Detective Vard spoke to several people who had witnessed the shooting, including Ophelia Gonzalez.

Speaker 4

Her description of the suspects didn't match really anyone else's. There weren't any other eyewitnesses that were up close as she was, because she was right there. But there was a man in a neighboring apartment complex. He was on the second floor, so he heard an argument and then he heard gunshots, and he went out to his balcony and looked down and he saw two people in their

late twenties thirties running to a car. And then there were three kids that were playing across the street, but they had a fence so they couldn't see, but they all said that they heard a woman scream Ricardo, leave him alone, and then they heard an argument and then they heard gunshots.

Speaker 1

With conflicting witness statements and no hard evidence to go on, Rivard made little progress on the case. Five months went by.

Speaker 4

And according to him, sometime in March of ninety six, he gets in touch with one of his informants that he's worked with a bunch and says, hey, you know, go get go hit the pavement and see if you can find out anything about this homicide.

Speaker 1

The informant's name was Bill brun.

Speaker 4

So he reports back and he says, yeah, I heard some kids talking at a park about this homicide and essentially confessing.

Speaker 1

At the same time, Everisto was also being questioned at the police station.

Speaker 4

Because he was a witness and another homicide. So he's in with another detective and Rivard decides to go in and take pictures of him, and so he took three polaroid pictures and then he went back to his office where Bill was, and Rivard says he then threw the pictures on his desk and Bill said, Hey, that's the guy. That's the kid who was confessing at the park in these polaroids. And that's how Junior gets involved in the case.

Speaker 1

Ophelia Gonzalez had told police that she saw two young boys near the truck just before Jose was shot. When she was shown a photo lineup that included the polaroids detective Revard had taken of Everisto, Ophelia identified him as one of the boys she'd seen. On May twenty second, nineteen ninety six, Everisto was picked up by police for questioning about Jose's murder.

Speaker 2

I was arrested a day after we buried my friend who was killed a week before. He was my best friend. I grew up with him and I was there when he's killed. He was killed right in front of me. He was seventeen years old, killed at the jackpot here in sunnyside right in front of it, a rival gang. I carried his casket and then we buried him the next day. They can't picked me up at nine in the morning and didn't tell me what they were taking.

Mind you, they do this all the time. So I'm pissed off, saying, look, I've been up for a week, I haven't slept. My best friend was killed the other you guys know this, what do.

Speaker 1

You want Everisto was questioned by Detective did jim Levard and Jose Trevino. He assumed he had been picked up to talk about his friend's shooting, and.

Speaker 2

They're like, yeahs, where were you? Where were you at in November? I was like November? What? November ninety five? I was like what day?
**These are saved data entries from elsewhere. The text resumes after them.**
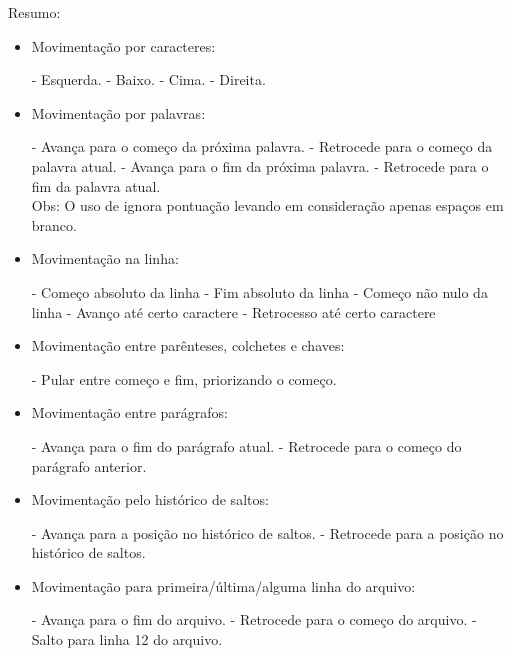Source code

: \documentclass[a4paper, 12pt]{article}
\begin{document}
Resumo:
\begin{itemize}
    \item Movimentação por caracteres:

        \subitem {} - Esquerda.
        \subitem {} - Baixo.
        \subitem {} - Cima.
        \subitem {} - Direita.

    \item Movimentação por palavras:

        \subitem {}  - Avança para o começo da próxima palavra.
        \subitem {}  - Retrocede para o começo da palavra atual.
        \subitem {} - Avança para o fim da próxima palavra.
        \subitem {} - Retrocede para o fim da palavra atual.\\
        Obs: O uso de  ignora pontuação levando em consideração apenas espaços em branco.

    \item Movimentação na linha:

        \subitem {} - Começo absoluto da linha
        \subitem \vimcommand{\$} - Fim absoluto da linha
        \subitem \vimcommand{\^} - Começo não nulo da linha
        \subitem {} - Avanço até certo caractere
        \subitem {} - Retrocesso até certo caractere

    \item Movimentação entre parênteses, colchetes e chaves:

        \subitem \vimcommand{\%} - Pular entre começo e fim, priorizando o começo.

    \item Movimentação entre parágrafos:

        \subitem \vimcommand{\}} - Avança para o fim do parágrafo atual.
        \subitem \vimcommand{\{} - Retrocede para o começo do parágrafo anterior.

    \item Movimentação pelo histórico de saltos:

        \subitem {} - Avança para a posição no histórico de saltos.
        \subitem {} - Retrocede para a posição no histórico de saltos.

    \item Movimentação para primeira/última/alguma linha do arquivo:

        \subitem {} - Avança para o fim do arquivo.
        \subitem {} - Retrocede para o começo do arquivo.
        \subitem {} - Salto para linha 12 do arquivo.

\end{itemize}
    
\end{document}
And they were like, we all just November ninety five and I was like, home, I don't, I don't know what do you mean? Where was I at?

Speaker 4

You know?

Speaker 2

I mean the day? There's nothing about the day that's special. It's just another day of a fifteen year old kid's life. I don't have a car, I don't have parties. I go to I literally sit home or go to school and that's it. There's nothing special about it. And they're asking me these things, and I literally like, I don't know. I had to be home. And so when they said, well, someone said you killed Jose Ariola, and I was like,

who the hell's Jose Ariola? And I knew him in the sense that I had heard about him, but not personally, but I heard his name was they called them bugs and then they're like bugs and I was like, oh my god, are you serious, and they and then I said, I said, look, none of us had a part to play and none of that.

Speaker 1

But Detective Orvard kept pushing him.

Speaker 2

If I kept telling him I didn't do it. Look, even I looked at him, I said, look, you know, you've known me my entire life. I mean, come on, and he was just like he looks at me, and he goes, you didn't think we're ever going to catch it? And so this was there was a different tone this time, you know, And I knew just by his tone in the way that his decision was already made long before I even went into that room. He had decided I don't know when, but that it was going to be me.

It was the worst feeling in the world because by that I was already crying you know. I was in tears. And they allowed me to call my dad and try to explain to him, and he tried to calm down, calm down, I can't understand, understand, And I said, they were saying I killed somebody that I don't know. I don't know what the hell they're talking about. That they're not playing. They're not playing, no man, And he's like,

calm down, Look, what are you talking about? I said, Dad, And I couldn't even speak, you know, I just my head. It was it was just spinning, and it was hysterical. And because I could tell they were not playing.

Speaker 1

You're listening to Wrongful Conviction with Maggie Freeling. You can listen to this and all the Lava for Good podcasts one week early and ad free by subscribing to Lava for Good Plus on Apple Podcasts.

Speaker 2

They stripped me naked and then they throw me in an adult jumpsuit. It doesn't even fit me. It's like a five X or something. And the jumpsuits tore from the leg all the way down, so my whole leg on this side is exposed. I was barefooted, I was naked under and then they throw me in the back of the cop car and just carked me off and they take me into it and they put me in the booking and then the lady looks at me and she goes tells the cop why are you bringing him here?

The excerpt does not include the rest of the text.